Occupation: Team Director and Owner, Women’s Pro Cycling Team Specialized-lululemon
On the eve of the Amgen Tour of California, at which Team Specialized-lululemon’s Evelyn Stevens won the women’s individual time trial last year, we talk with team director and owner Kristy Scrymgeour about the state of women’s racing, how riding bicycles deepens friendships and the local ride she loves best.
The two-time Australian national champion, who currently calls Brooklyn home, is a force in the world of women’s cycling, voicing strong commitment to winning greater visibility for the sport and creating community around bicycling to attract more women. Earlier this year, Scrymgeour also launched a new line of cycling apparel, Velocio, based on the desire to give female riders more choices. We met up near the Velocio office in the Dumbo section of Brooklyn:
How did you become the owner of a women’s pro cycling team?
I have been involved in cycling for many years, racing early on (way back in the day), then working for a cycling publication followed by working as director of marketing and communications for Team High Road. Whilst at High Road I was very involved with the management of the women’s team, and so it was a natural evolution to take over the ownership of the same group of women when High Road ended. Right now I’m loving it because there is a real buzz around the sport of women’s cycling. More women are finding the bike and the growth of the sport is imminent.
What bike(s) do you ride?
I ride a Specialized Amira which is the bike the team races on. For me it’s probably the best bike I’ve ridden. It has a great geometry for women and it’s responsive as well and comfortable. It’s high end, but it’s a really good choice for women if you want to feel good on a bike.
I also still have my racing bike from when I raced on Team Saturn. It’s a LeMond and I still love to ride this. Mostly I use it as a commuter.
I have a mountain bike too, but rarely get to use it.
How do you handle bike storage in NYC?
It’s not easy. My boyfriend and I have two bikes each in our tiny apartment, but we’ve figured it out a way to keep them, without the apartment looking like a bike shop, with two behind a desk and two hanging on the wall in the hallway.

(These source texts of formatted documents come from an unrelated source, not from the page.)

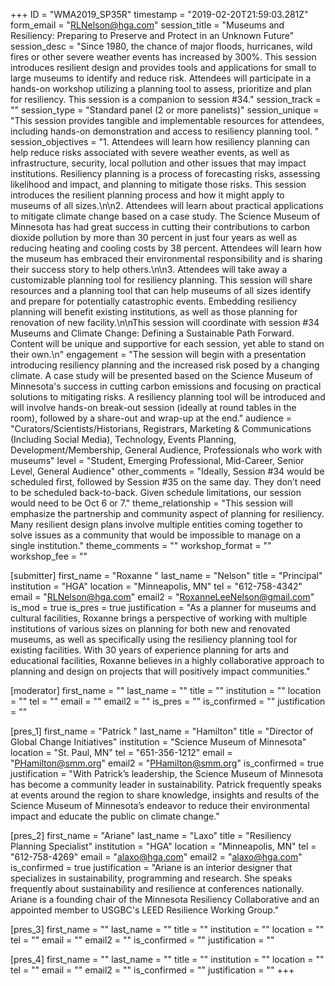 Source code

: +++
ID = "WMA2019_SP35R"
timestamp = "2019-02-20T21:59:03.281Z"
form_email = "RLNelson@hga.com"
session_title = "Museums and Resiliency: Preparing to Preserve and Protect in an Unknown Future"
session_desc = "Since 1980, the chance of major floods, hurricanes, wild fires or other severe weather events has increased by 300%. This session introduces resilient design and provides tools and applications for small to large museums to identify and reduce risk. Attendees will participate in a hands-on workshop utilizing a planning tool to assess, prioritize and plan for resiliency. This session is a companion to session #34."
session_track = ""
session_type = "Standard panel (2 or more panelists)"
session_unique = "This session provides tangible and implementable resources for attendees, including hands-on demonstration and access to resiliency planning tool. "
session_objectives = "1. Attendees will learn how resiliency planning can help reduce risks associated with severe weather events, as well as infrastructure, security, local pollution and other issues that may impact institutions. Resiliency planning is a process of forecasting risks, assessing likelihood and impact, and planning to mitigate those risks. This session introduces the resilient planning process and how it might apply to museums of all sizes.\n\n2. Attendees will learn about practical applications to mitigate climate change based on a case study. The Science Museum of Minnesota has had great success in cutting their contributions to carbon dioxide pollution by more than 30 percent in just four years as well as reducing heating and cooling costs by 38 percent. Attendees will learn how the museum has embraced their environmental responsibility and is sharing their success story to help others.\n\n3. Attendees will take away a customizable planning tool for resiliency planning. This session will share resources and a planning tool that can help museums of all sizes identify and prepare for potentially catastrophic events. Embedding resiliency planning will benefit existing institutions, as well as those planning for renovation of new facility.\n\nThis session will coordinate with session #34 Museums and Climate Change: Defining a Sustainable Path Forward. Content will be unique and supportive for each session, yet able to stand on their own.\n"
engagement = "The session will begin with a presentation introducing resiliency planning and the increased risk posed by a changing climate. A case study will be presented based on the Science Museum of Minnesota's success in cutting carbon emissions and focusing on practical solutions to mitigating risks. A resiliency planning tool will be introduced and will involve hands-on break-out session (ideally at round tables in the room), followed by a share-out and wrap-up at the end."
audience = "Curators/Scientists/Historians, Registrars, Marketing & Communications (Including Social Media), Technology, Events Planning, Development/Membership, General Audience, Professionals who work with museums"
level = "Student, Emerging Professional, Mid-Career, Senior Level, General Audience"
other_comments = "Ideally, Session #34 would be scheduled first, followed by Session #35 on the same day.  They don’t need to be scheduled back-to-back.  Given schedule limitations, our session would need to be Oct 6 or 7."
theme_relationship = "This session will emphasize the partnership and community aspect of planning for resiliency. Many resilient design plans involve multiple entities coming together to solve issues as a community that would be impossible to manage on a single institution."
theme_comments = ""
workshop_format = ""
workshop_fee = ""

[submitter]
first_name = "Roxanne "
last_name = "Nelson"
title = "Principal"
institution = "HGA"
location = "Minneapolis, MN"
tel = "612-758-4342"
email = "RLNelson@hga.com"
email2 = "RoxanneLeeNelson@gmail.com"
is_mod = true
is_pres = true
justification = "As a planner for museums and cultural facilities, Roxanne brings a perspective of working with multiple institutions of various sizes on planning for both new and renovated museums, as well as specifically using the resiliency planning tool for existing facilities. With 30 years of experience planning for arts and educational facilities, Roxanne believes in a highly collaborative approach to planning and design on projects that will positively impact communities."

[moderator]
first_name = ""
last_name = ""
title = ""
institution = ""
location = ""
tel = ""
email = ""
email2 = ""
is_pres = ""
is_confirmed = ""
justification = ""

[pres_1]
first_name = "Patrick "
last_name = "Hamilton"
title = "Director of Global Change Initiatives"
institution = "Science Museum of Minnesota"
location = "St. Paul, MN"
tel = "651-356-1212"
email = "PHamilton@smm.org"
email2 = "PHamilton@smm.org"
is_confirmed = true
justification = "With Patrick’s leadership, the Science Museum of Minnesota has become a community leader in sustainability. Patrick frequently speaks at events around the region to share knowledge, insights and results of the Science Museum of Minnesota’s endeavor to reduce their environmental impact and educate the public on climate change."

[pres_2]
first_name = "Ariane"
last_name = "Laxo"
title = "Resiliency Planning Specialist"
institution = "HGA"
location = "Minneapolis, MN"
tel = "612-758-4269"
email = "alaxo@hga.com"
email2 = "alaxo@hga.com"
is_confirmed = true
justification = "Ariane is an interior designer that specializes in sustainability, programming and research. She speaks frequently about sustainability and resilience at conferences nationally. Ariane is a founding chair of the Minnesota Resiliency Collaborative and an appointed member to USGBC's LEED Resilience Working Group."

[pres_3]
first_name = ""
last_name = ""
title = ""
institution = ""
location = ""
tel = ""
email = ""
email2 = ""
is_confirmed = ""
justification = ""

[pres_4]
first_name = ""
last_name = ""
title = ""
institution = ""
location = ""
tel = ""
email = ""
email2 = ""
is_confirmed = ""
justification = ""
+++
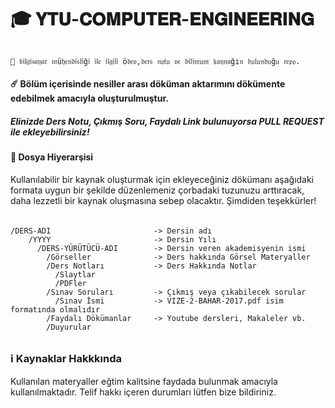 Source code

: # 🎓 𝐘𝐓𝐔-𝐂𝐎𝐌𝐏𝐔𝐓𝐄𝐑-𝐄𝐍𝐆𝐈𝐍𝐄𝐄𝐑𝐈𝐍𝐆
######
    🚀 𝔟𝔦𝔩𝔤𝔦𝔰𝔞𝔶𝔞𝔯 𝔪ü𝔥𝔢𝔫𝔡𝔦𝔰𝔩𝔦ğ𝔦 𝔦𝔩𝔢 𝔦𝔩𝔤𝔦𝔩𝔦 ö𝔡𝔢𝔳,𝔡𝔢𝔯𝔰 𝔫𝔬𝔱𝔲 𝔳𝔢 𝔟𝔦𝔩𝔦𝔪𝔲𝔪 𝔨𝔞𝔶𝔫𝔞ğı𝔫 𝔟𝔲𝔩𝔲𝔫𝔡𝔲ğ𝔲 𝔯𝔢𝔭𝔬.

#### ☄️ Bölüm içerisinde nesiller arası döküman aktarımını dökümente edebilmek amacıyla oluşturulmuştur.
##### Elinizde Ders Notu, Çıkmış Soru, Faydalı Link bulunuyorsa PULL REQUEST ile ekleyebilirsiniz!


#### 📂 Dosya Hiyerarşisi
Kullanılabilir bir kaynak oluşturmak için ekleyeceğiniz dökümanı aşağıdaki formata uygun bir şekilde düzenlemeniz çorbadaki tuzunuzu arttıracak, daha lezzetli bir kaynak oluşmasına sebep olacaktır. Şimdiden teşekkürler!

######
    /DERS-ADI                       -> Dersin adı
        /YYYY                       -> Dersin Yılı
          /DERS-YÜRÜTÜCÜ-ADI        -> Dersin veren akademisyenin ismi
            /Görseller              -> Ders hakkında Görsel Materyaller
            /Ders Notları           -> Ders Hakkında Notlar
              /Slaytlar
              /PDFler
            /Sınav Soruları         -> Çıkmış veya çıkabilecek sorular
              /Sınav İsmi           -> VIZE-2-BAHAR-2017.pdf isim formatında olmalıdır
            /Faydalı Dökümanlar     -> Youtube dersleri, Makaleler vb.
            /Duyurular
 ######

### ℹ️ Kaynaklar Hakkkında
Kullanılan materyaller eğtim kalitsine faydada bulunmak amacıyla kullanılmaktadır. Telif hakkı içeren durumları lütfen bize bildiriniz.
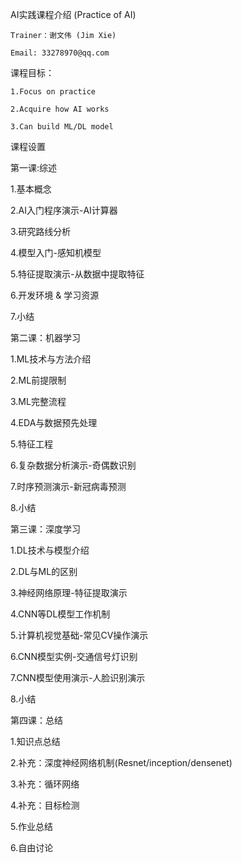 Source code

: 
AI实践课程介绍 (Practice of AI)

	Trainer：谢文伟 (Jim Xie)

	Email: 33278970@qq.com


课程目标：

	1.Focus on practice
	
	2.Acquire how AI works
	
	3.Can build ML/DL model


课程设置

第一课:综述

1.基本概念

2.AI入门程序演示-AI计算器

3.研究路线分析

4.模型入门-感知机模型

5.特征提取演示-从数据中提取特征

6.开发环境 & 学习资源

7.小结

第二课：机器学习

1.ML技术与方法介绍

2.ML前提限制

3.ML完整流程

4.EDA与数据预先处理

5.特征工程

6.复杂数据分析演示-奇偶数识别

7.时序预测演示-新冠病毒预测

8.小结

第三课：深度学习

1.DL技术与模型介绍

2.DL与ML的区别

3.神经网络原理-特征提取演示

4.CNN等DL模型工作机制

5.计算机视觉基础-常见CV操作演示

6.CNN模型实例-交通信号灯识别

7.CNN模型使用演示-人脸识别演示

8.小结

第四课：总结

1.知识点总结

2.补充：深度神经网络机制(Resnet/inception/densenet) 

3.补充：循环网络

4.补充：目标检测

5.作业总结

6.自由讨论



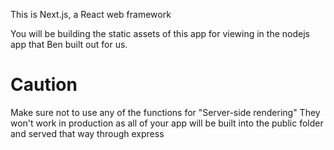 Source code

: This is Next.js, a React web framework

You will be building the static assets of this app for viewing in the nodejs app that Ben built out for us.

# Caution
Make sure not to use any of the functions for "Server-side rendering"
They won't work in production as all of your app will be built into the public folder and served that way through express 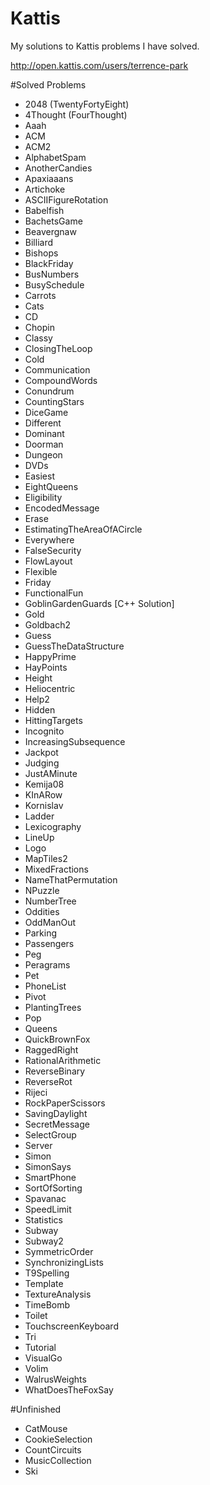 # Kattis
My solutions to Kattis problems I have solved.

http://open.kattis.com/users/terrence-park

#Solved Problems
- 2048 (TwentyFortyEight)
- 4Thought (FourThought)
- Aaah
- ACM
- ACM2
- AlphabetSpam
- AnotherCandies
- Apaxiaaans
- Artichoke
- ASCIIFigureRotation
- Babelfish
- BachetsGame
- Beavergnaw
- Billiard
- Bishops
- BlackFriday
- BusNumbers
- BusySchedule
- Carrots
- Cats
- CD
- Chopin
- Classy
- ClosingTheLoop
- Cold
- Communication
- CompoundWords
- Conundrum
- CountingStars
- DiceGame
- Different
- Dominant
- Doorman
- Dungeon
- DVDs
- Easiest
- EightQueens
- Eligibility
- EncodedMessage
- Erase
- EstimatingTheAreaOfACircle
- Everywhere
- FalseSecurity
- FlowLayout
- Flexible
- Friday
- FunctionalFun
- GoblinGardenGuards [C++ Solution]
- Gold
- Goldbach2
- Guess
- GuessTheDataStructure
- HappyPrime
- HayPoints
- Height
- Heliocentric
- Help2
- Hidden
- HittingTargets
- Incognito
- IncreasingSubsequence
- Jackpot
- Judging
- JustAMinute
- Kemija08
- KInARow
- Kornislav
- Ladder
- Lexicography
- LineUp
- Logo
- MapTiles2
- MixedFractions
- NameThatPermutation
- NPuzzle
- NumberTree
- Oddities
- OddManOut
- Parking
- Passengers
- Peg
- Peragrams
- Pet
- PhoneList
- Pivot
- PlantingTrees
- Pop
- Queens
- QuickBrownFox
- RaggedRight
- RationalArithmetic
- ReverseBinary
- ReverseRot
- Rijeci
- RockPaperScissors
- SavingDaylight
- SecretMessage
- SelectGroup
- Server
- Simon
- SimonSays
- SmartPhone
- SortOfSorting
- Spavanac
- SpeedLimit
- Statistics
- Subway
- Subway2
- SymmetricOrder
- SynchronizingLists
- T9Spelling
- Template
- TextureAnalysis
- TimeBomb
- Toilet
- TouchscreenKeyboard
- Tri
- Tutorial
- VisualGo
- Volim
- WalrusWeights
- WhatDoesTheFoxSay

#Unfinished
- CatMouse
- CookieSelection
- CountCircuits
- MusicCollection
- Ski
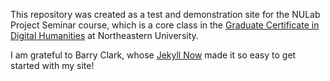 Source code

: This repository was created as a test and demonstration site for the NULab Project Seminar course, which is a core class in the [Graduate Certificate in Digital Humanities](https://web.northeastern.edu/nulab/teaching/dh-certificate/) at Northeastern University.

I am grateful to Barry Clark, whose [Jekyll Now](http://www.jekyllnow.com/) made it so easy to get started with my site!
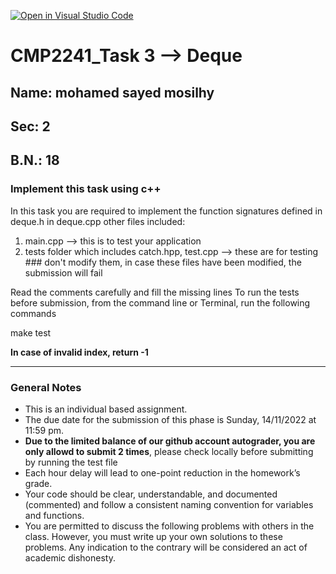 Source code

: [![Open in Visual Studio Code](https://classroom.github.com/assets/open-in-vscode-c66648af7eb3fe8bc4f294546bfd86ef473780cde1dea487d3c4ff354943c9ae.svg)](https://classroom.github.com/online_ide?assignment_repo_id=9259779&assignment_repo_type=AssignmentRepo)
# CMP2241_Task 3 --> Deque

## Name: mohamed sayed mosilhy
## Sec: 2
## B.N.: 18


### Implement this task using c++
In this task you are required to implement the function signatures defined in deque.h in deque.cpp
other files included:
1. main.cpp --> this is to test your application
2. tests folder which includes catch.hpp, test.cpp --> these are for testing ### don't modify them, in case these files have been modified, the submission will fail

Read the comments carefully and fill the missing lines
To run the tests before submission, from the command line or Terminal, run the following commands

make test

**In case of invalid index, return -1**

---

### General Notes
- This is an individual based assignment.
- The due date for the submission of this phase is Sunday, 14/11/2022 at 11:59 pm.
- **Due to the limited balance of our github account autograder, you are only allowd to submit 2 times**, please check locally before submitting by running the test file
- Each hour delay will lead to one-point reduction in the homework’s grade.
- Your code should be clear, understandable, and documented (commented) and follow a consistent naming convention for variables and functions.
- You are permitted to discuss the following problems with others in the class. However, you must write up your own solutions to these problems. Any indication to the contrary will be considered an act of academic dishonesty. 
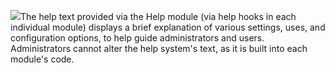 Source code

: ![](https://www.drupal.org/files/help_access_1.jpg)The help text provided via the Help module (via help hooks in each individual module) displays a brief explanation of various settings, uses, and configuration options, to help guide administrators and users. Administrators cannot alter the help system's text, as it is built into each module's code. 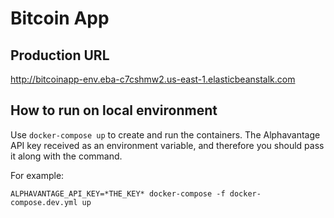 # Bitcoin App

## Production URL
http://bitcoinapp-env.eba-c7cshmw2.us-east-1.elasticbeanstalk.com

## How to run on local environment
Use `docker-compose up` to create and run the containers. The Alphavantage API key received as an environment variable, and therefore you should pass it along with the command.

For example:

`ALPHAVANTAGE_API_KEY=*THE_KEY* docker-compose -f docker-compose.dev.yml up`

Secret to rolling in comfort and style?
I guess that depends on what kind of ride you’re doing. If you’re riding for exercise or training, then I think having a pair of bib shorts with a good chamois is key and a jersey that is cut well and made from good fabrics. It makes such a difference. If commuting long distances, I still like to wear real bike gear and change out of it. It’s just so much nicer not to sweat in your normal clothes. But for short distances I like to wear jeans or pants that are slim-fit and also high at the back of the waist and a loose, button-down shirt that’s a bit longer at the back, too. No one should have to see butt crack as you ride past them!
What’s your favorite route or spot to visit by bicycle in NYC?
Most of my rides are short these days. I ride from home to Prospect Park, do some laps, grab a coffee with a friend and ride home. On the weekend in the summer I do have to say that I love River Road. It’s the staple ride for every New York bike rider, so no real revelation here, but it’s such a beautiful ride. You really feel like you’re getting away from the hustle and bustle of the city whilst looking across at it at the same time.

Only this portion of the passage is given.